● The task
Count the lines of the data that have the word "loop", then report the number without anything else.

● Records provided
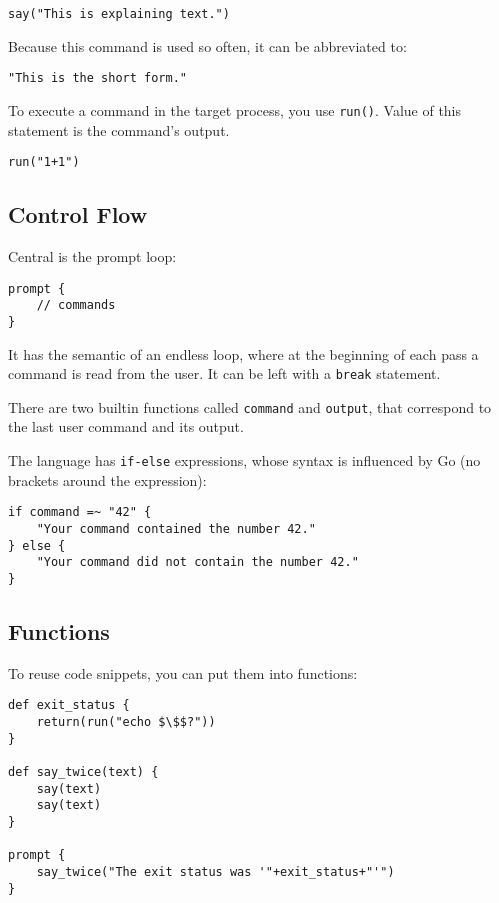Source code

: \documentclass[twoside,parskip]{scrreprt}
\begin{document}
\begin{lstlisting}
say("This is explaining text.")
\end{lstlisting}

Because this command is used so often, it can be abbreviated to:

\begin{lstlisting}
"This is the short form."
\end{lstlisting}

To execute a command in the target process, you use \texttt{run()}. Value of this statement is the command's output.

\begin{lstlisting}
run("1+1")
\end{lstlisting}

\subsection{Control Flow}

Central is the prompt loop:

\begin{lstlisting}
prompt {
    // commands
}
\end{lstlisting}

It has the semantic of an endless loop, where at the beginning of each pass a command is read from the user. It can be left with a \texttt{break} statement.

There are two builtin functions called \texttt{command} and \texttt{output}, that correspond to the last user command and its output.

The language has \texttt{if-else} expressions, whose syntax is influenced by Go (no brackets around the expression):

\begin{lstlisting}
if command =~ "42" {
    "Your command contained the number 42."
} else {
    "Your command did not contain the number 42."
}
\end{lstlisting}

\subsection{Functions}

To reuse code snippets, you can put them into functions:

\begin{lstlisting}[mathescape]
def exit_status {
    return(run("echo $\$$?"))
}

def say_twice(text) {
    say(text)
    say(text)
}

prompt {
    say_twice("The exit status was '"+exit_status+"'")
}
\end{lstlisting}
\end{document}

● Answer to this problem
2